Wednesday, January 28, 2009

The Engine Swap

When I bought Strawberry back in March 2008, it had about 102,000 miles on the original engine.  It also had a faulty Idle Air Control Valve, which of course for this little egg isn’t cheap to replace brand new.  I have since discovered the great treasures available at the U-Pull-And-Pay sites near me, so I’m not so discouraged by problems, as I’m not going to buy new unless I have to.

Anyway, the faulty Idle Air Control Valve didn’t cause a major problem; it was just annoying to have the Check Engine Light on.  This wasn’t what caused me to swap the engine, a damaged pulley did.

It sounds extreme, I know, but here’s what happened.  Sometime in April I hit something on I-4 coming home from work (I think it was a piece of tire tread).  Whatever it was banged up the passenger front wheel well, and bent the pulleys on the front of the engine.  I didn’t know the pulleys were bent until I went to work a couple days later and lost the accessory belt (I don’t have any accessories actually, just don’t know what else to call it).  This was a few weeks after I found out the alternator was bad, so I wasn’t having a banner month.  I bought a replacement belt and put it on the car, but the belt kept slipping off, I couldn’t tighten it enough to keep it on.  I showed my mechanic buddy, Kevin, and he noticed the pulleys weren’t inline with each other, and the one on the crankshaft was actually wobbling.
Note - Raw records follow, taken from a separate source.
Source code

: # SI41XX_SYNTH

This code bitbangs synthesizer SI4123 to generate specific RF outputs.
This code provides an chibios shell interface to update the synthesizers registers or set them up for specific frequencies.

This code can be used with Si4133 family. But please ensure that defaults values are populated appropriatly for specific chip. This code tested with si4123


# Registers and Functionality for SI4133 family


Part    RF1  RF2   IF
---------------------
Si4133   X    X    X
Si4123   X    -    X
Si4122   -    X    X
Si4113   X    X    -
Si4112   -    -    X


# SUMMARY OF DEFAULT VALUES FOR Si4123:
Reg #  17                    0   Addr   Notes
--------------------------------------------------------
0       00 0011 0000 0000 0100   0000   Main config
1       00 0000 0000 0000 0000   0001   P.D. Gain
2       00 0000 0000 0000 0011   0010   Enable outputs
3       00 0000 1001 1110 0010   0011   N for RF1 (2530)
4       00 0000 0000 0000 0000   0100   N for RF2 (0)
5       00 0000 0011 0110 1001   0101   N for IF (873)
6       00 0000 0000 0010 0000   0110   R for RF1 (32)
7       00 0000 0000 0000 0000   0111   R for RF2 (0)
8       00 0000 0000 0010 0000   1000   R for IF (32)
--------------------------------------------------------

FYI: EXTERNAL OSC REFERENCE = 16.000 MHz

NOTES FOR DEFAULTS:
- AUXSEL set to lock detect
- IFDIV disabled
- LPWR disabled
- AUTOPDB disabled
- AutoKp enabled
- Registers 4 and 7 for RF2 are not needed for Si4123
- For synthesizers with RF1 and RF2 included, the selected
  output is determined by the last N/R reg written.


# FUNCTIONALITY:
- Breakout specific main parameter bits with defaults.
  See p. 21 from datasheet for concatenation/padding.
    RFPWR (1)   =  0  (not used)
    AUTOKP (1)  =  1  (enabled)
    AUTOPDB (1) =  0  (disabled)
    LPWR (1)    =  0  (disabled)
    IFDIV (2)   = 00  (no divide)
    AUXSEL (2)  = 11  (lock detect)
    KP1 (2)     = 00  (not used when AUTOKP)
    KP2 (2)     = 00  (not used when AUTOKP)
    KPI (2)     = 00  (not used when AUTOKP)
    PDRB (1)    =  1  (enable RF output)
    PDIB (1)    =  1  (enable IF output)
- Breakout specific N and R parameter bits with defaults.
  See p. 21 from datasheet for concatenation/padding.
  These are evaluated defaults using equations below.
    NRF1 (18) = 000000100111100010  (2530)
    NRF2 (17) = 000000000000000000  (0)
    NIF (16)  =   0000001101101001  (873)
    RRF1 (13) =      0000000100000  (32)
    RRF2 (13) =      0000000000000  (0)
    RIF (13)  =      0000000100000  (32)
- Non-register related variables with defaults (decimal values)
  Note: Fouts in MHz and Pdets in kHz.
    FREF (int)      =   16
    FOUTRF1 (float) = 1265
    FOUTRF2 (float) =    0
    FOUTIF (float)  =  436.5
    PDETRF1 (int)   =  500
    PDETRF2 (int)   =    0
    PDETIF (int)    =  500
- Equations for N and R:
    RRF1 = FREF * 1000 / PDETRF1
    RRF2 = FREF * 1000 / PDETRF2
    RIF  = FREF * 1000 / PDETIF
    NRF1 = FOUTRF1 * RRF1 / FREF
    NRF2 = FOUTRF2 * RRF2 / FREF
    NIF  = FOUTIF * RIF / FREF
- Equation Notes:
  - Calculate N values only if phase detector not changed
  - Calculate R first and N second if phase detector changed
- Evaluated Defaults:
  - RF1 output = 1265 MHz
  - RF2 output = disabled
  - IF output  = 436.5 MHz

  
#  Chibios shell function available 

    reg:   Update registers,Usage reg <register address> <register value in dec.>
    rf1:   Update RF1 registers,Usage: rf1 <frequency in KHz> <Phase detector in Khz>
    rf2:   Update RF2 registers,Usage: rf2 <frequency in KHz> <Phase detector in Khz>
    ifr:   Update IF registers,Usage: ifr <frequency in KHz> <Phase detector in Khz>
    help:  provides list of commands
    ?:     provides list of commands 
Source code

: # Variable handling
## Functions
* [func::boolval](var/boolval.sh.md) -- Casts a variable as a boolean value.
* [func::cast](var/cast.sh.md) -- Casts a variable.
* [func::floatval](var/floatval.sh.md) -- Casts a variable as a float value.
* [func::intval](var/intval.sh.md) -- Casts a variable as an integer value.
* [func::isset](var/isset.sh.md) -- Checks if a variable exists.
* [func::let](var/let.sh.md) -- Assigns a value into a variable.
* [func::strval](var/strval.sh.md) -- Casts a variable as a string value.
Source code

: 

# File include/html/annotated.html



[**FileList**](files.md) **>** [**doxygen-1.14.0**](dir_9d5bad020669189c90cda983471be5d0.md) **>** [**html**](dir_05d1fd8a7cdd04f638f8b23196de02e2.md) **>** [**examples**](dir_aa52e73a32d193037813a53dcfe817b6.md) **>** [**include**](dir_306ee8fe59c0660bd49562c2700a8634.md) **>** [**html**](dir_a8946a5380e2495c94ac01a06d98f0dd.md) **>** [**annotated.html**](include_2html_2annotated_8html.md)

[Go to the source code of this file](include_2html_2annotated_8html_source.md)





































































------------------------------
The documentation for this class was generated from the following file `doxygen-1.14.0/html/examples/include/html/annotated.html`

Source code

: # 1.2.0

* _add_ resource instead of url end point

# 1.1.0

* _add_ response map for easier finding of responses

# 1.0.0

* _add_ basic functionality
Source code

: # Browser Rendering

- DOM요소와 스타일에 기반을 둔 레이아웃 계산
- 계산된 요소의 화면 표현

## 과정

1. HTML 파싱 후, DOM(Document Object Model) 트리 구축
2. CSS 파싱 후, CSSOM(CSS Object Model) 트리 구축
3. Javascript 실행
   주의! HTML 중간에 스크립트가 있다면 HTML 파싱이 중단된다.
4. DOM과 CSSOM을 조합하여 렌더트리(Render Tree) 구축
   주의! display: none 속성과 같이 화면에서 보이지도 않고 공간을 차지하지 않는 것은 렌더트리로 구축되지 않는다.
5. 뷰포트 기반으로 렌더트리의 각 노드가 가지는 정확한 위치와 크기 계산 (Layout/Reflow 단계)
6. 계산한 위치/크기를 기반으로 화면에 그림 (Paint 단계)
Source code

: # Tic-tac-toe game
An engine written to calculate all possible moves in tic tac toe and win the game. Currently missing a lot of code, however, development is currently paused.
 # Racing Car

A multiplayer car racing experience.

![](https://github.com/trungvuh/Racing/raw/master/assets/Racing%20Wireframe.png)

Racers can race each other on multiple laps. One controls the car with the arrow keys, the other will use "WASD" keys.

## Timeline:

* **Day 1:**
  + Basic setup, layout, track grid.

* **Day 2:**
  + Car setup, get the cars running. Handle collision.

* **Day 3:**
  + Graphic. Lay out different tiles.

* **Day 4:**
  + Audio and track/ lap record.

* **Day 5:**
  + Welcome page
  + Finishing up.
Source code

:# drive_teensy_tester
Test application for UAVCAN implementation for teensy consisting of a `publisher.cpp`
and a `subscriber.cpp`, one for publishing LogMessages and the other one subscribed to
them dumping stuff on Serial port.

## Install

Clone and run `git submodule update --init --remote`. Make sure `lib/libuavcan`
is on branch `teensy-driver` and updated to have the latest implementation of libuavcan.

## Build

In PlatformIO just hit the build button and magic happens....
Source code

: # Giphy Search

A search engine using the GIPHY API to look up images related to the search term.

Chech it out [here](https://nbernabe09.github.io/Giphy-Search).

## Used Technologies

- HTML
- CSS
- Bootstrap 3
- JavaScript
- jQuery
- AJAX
We took the car to his house and he dropped the engine to try to tighten the pulley down, we thought maybe it was just loose.  It wasn’t, and we also noticed the timing cover was damaged, so we pulled that off and were going to replace it as well.  Then we saw the timing belt also was not on properly, and was rubbing against the engine block.  Despite trying to put it back in place, it kept slipping back against the engine.

Dropped the engine again, removed the crankshaft pulleys and found the sprocket and key were damaged on the crankshaft (sprocket drives the timing belt), and it had a lot of play.  Replacing these were not cheap, as they were sold as a unit with another item for about $250.

Kevin suggested I swap the engine, as a replacement engine was only about $450 plus his labor cost (he charged me $250 give or take).  So for $700 I had him put a salvaged engine into Strawberry that had only 47,000 original miles on it.  So instead of hoping to fix the problem for $250, I solved it, and the timing belt cover, and the Idle Air Control Valve for $700, and got a younger engine to boot.  Not a bad deal in my mind.